I'll order when i get there.

Unless of course your paying?


----------



## phodge (Sep 1, 2002)

Hi Charlie, please can we pre-order the following:

Home cooked gammon and chips
Burger and chips


----------



## davyrest (Aug 3, 2005)

Phodge sorry to ask is it beef burger or pork and apple both are yummy !!!!!!!!!!!!


----------



## phodge (Sep 1, 2002)

Beef please. Mooo!


----------



## davyrest (Aug 3, 2005)

cheers Phodge
hopefully we will have a professional photographer next wednesday
Well if i butter him up with free beer


----------



## phodge (Sep 1, 2002)

Better get my glad rags on then! :lol:

Is Charlie coming in his mucus bag? :lol: :lol:


----------



## Charlie (Dec 15, 2006)

TT Fan said:


> Charlie,
> Count me in.
> Not sure if I can make it for 7pm, so I will order food when I get there.
> Cheers
> Dave


Welcome to the forum Dave and we look forward to meeting you next Wednesday 

I may bring the mucus bag Penny just for you 

Charlie


----------



## TTitan (May 11, 2007)

Sign me up.

See you on the night.

Jim (TTitan)


----------



## SAVTT240 (Mar 29, 2009)

Can davy do my order or shall i order something else??

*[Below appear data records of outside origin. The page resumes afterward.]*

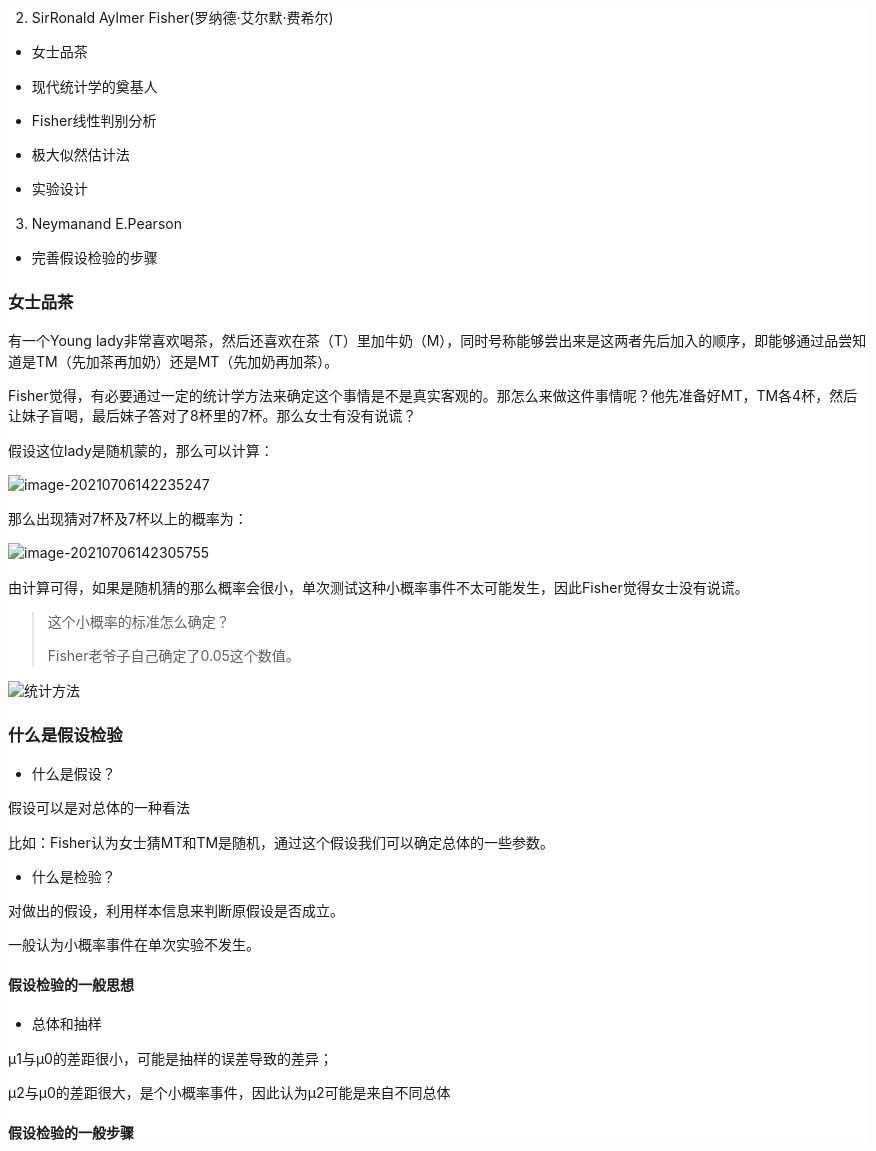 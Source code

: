 2. SirRonald Aylmer Fisher(罗纳德·艾尔默·费希尔)

- 女士品茶

- 现代统计学的奠基人

- Fisher线性判别分析

- 极大似然估计法

- 实验设计

3. Neymanand E.Pearson

- 完善假设检验的步骤

### 女士品茶

有一个Young lady非常喜欢喝茶，然后还喜欢在茶（T）里加牛奶（M），同时号称能够尝出来是这两者先后加入的顺序，即能够通过品尝知道是TM（先加茶再加奶）还是MT（先加奶再加茶）。

Fisher觉得，有必要通过一定的统计学方法来确定这个事情是不是真实客观的。那怎么来做这件事情呢？他先准备好MT，TM各4杯，然后让妹子盲喝，最后妹子答对了8杯里的7杯。那么女士有没有说谎？

假设这位lady是随机蒙的，那么可以计算：

![image-20210706142235247](https://cdn.liguocheng.top//uPic/image-20210706142235247.png)

那么出现猜对7杯及7杯以上的概率为：

![image-20210706142305755](https://cdn.liguocheng.top//uPic/image-20210706142305755.png)

由计算可得，如果是随机猜的那么概率会很小，单次测试这种小概率事件不太可能发生，因此Fisher觉得女士没有说谎。

> 这个小概率的标准怎么确定？
>
> Fisher老爷子自己确定了0.05这个数值。

![统计方法](https://cdn.liguocheng.top//uPic/%E7%BB%9F%E8%AE%A1%E6%96%B9%E6%B3%95.png)

### 什么是假设检验

- 什么是假设？

假设可以是对总体的一种看法

比如：Fisher认为女士猜MT和TM是随机，通过这个假设我们可以确定总体的一些参数。

- 什么是检验？

对做出的假设，利用样本信息来判断原假设是否成立。

一般认为小概率事件在单次实验不发生。

#### 假设检验的一般思想

- 总体和抽样

μ1与μ0的差距很小，可能是抽样的误差导致的差异；

μ2与μ0的差距很大，是个小概率事件，因此认为μ2可能是来自不同总体

#### 假设检验的一般步骤
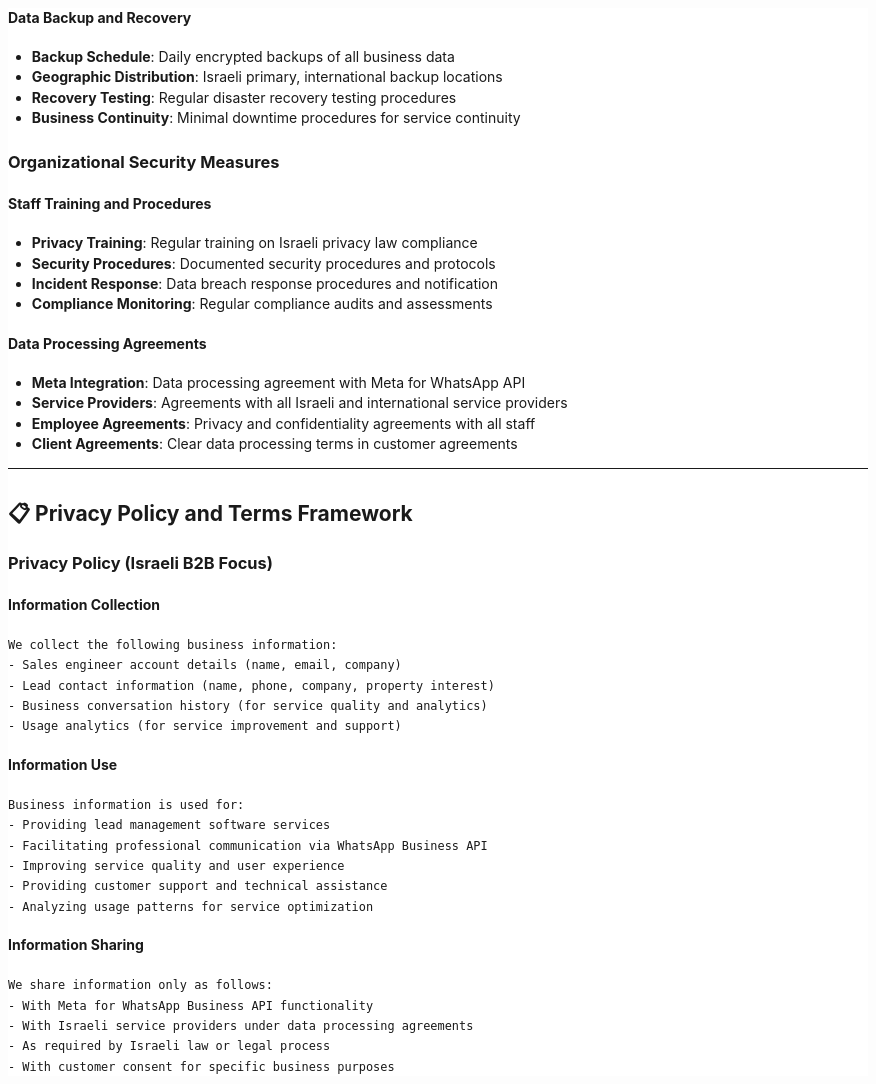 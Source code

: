 #### **Data Backup and Recovery**
- **Backup Schedule**: Daily encrypted backups of all business data
- **Geographic Distribution**: Israeli primary, international backup locations
- **Recovery Testing**: Regular disaster recovery testing procedures
- **Business Continuity**: Minimal downtime procedures for service continuity

### **Organizational Security Measures**

#### **Staff Training and Procedures**
- **Privacy Training**: Regular training on Israeli privacy law compliance
- **Security Procedures**: Documented security procedures and protocols
- **Incident Response**: Data breach response procedures and notification
- **Compliance Monitoring**: Regular compliance audits and assessments

#### **Data Processing Agreements**
- **Meta Integration**: Data processing agreement with Meta for WhatsApp API
- **Service Providers**: Agreements with all Israeli and international service providers
- **Employee Agreements**: Privacy and confidentiality agreements with all staff
- **Client Agreements**: Clear data processing terms in customer agreements

---

## 📋 **Privacy Policy and Terms Framework**

### **Privacy Policy (Israeli B2B Focus)**

#### **Information Collection**
```
We collect the following business information:
- Sales engineer account details (name, email, company)
- Lead contact information (name, phone, company, property interest)
- Business conversation history (for service quality and analytics)
- Usage analytics (for service improvement and support)
```

#### **Information Use**
```
Business information is used for:
- Providing lead management software services
- Facilitating professional communication via WhatsApp Business API
- Improving service quality and user experience
- Providing customer support and technical assistance
- Analyzing usage patterns for service optimization
```

#### **Information Sharing**
```
We share information only as follows:
- With Meta for WhatsApp Business API functionality
- With Israeli service providers under data processing agreements
- As required by Israeli law or legal process
- With customer consent for specific business purposes
```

The burger sounds delicious !! :lol:

SAV....


----------



## davyrest (Aug 3, 2005)

Sav no problem with your order !!!!!!!!!!!!!


----------



## swfblade (Apr 24, 2007)

Just fyi charlie,the missis (Lisa) is coming also. as for food, I think I'll just order when I get there.


----------



## Charlie (Dec 15, 2006)

TTitan said:


> Sign me up.
> 
> See you on the night.
> 
> Jim (TTitan)


Great stuff Jim, we can have a chat about your idea from ages ago 



swfblade said:


> Just fyi charlie,the missis (Lisa) is coming also. as for food, I think I'll just order when I get there.


The more the merrier James, she will not be the only lady attendee 

Less than a week to go and over 20 peeps signed up - should be a good one with Was's presentation and in Davy's pub too 

Charlie


----------



## UKRPG (Oct 14, 2009)

All looking good for me (customer confirmed meeting this morning)

Was, looking forward to hearing you mate!!


----------



## Charlie (Dec 15, 2006)

UKRPG said:


> All looking good for me (customer confirmed meeting this morning)
> 
> Was, looking forward to hearing you mate!!


Good stuff, I hope you have had the brakes done by then 

You will all be able to point and laugh at me for letting my car roll down the drive and crash into our wheelie bin [smiley=bigcry.gif]

Charlie


----------



## UKRPG (Oct 14, 2009)

Me, take this pi** out of you.................................

cant see thaat happening


----------



## dazzadrew1 (Feb 6, 2010)

hoping to come along and meet some new friends , will bring my wife too claire , my name is daren , go easy on me cos im new to all this ..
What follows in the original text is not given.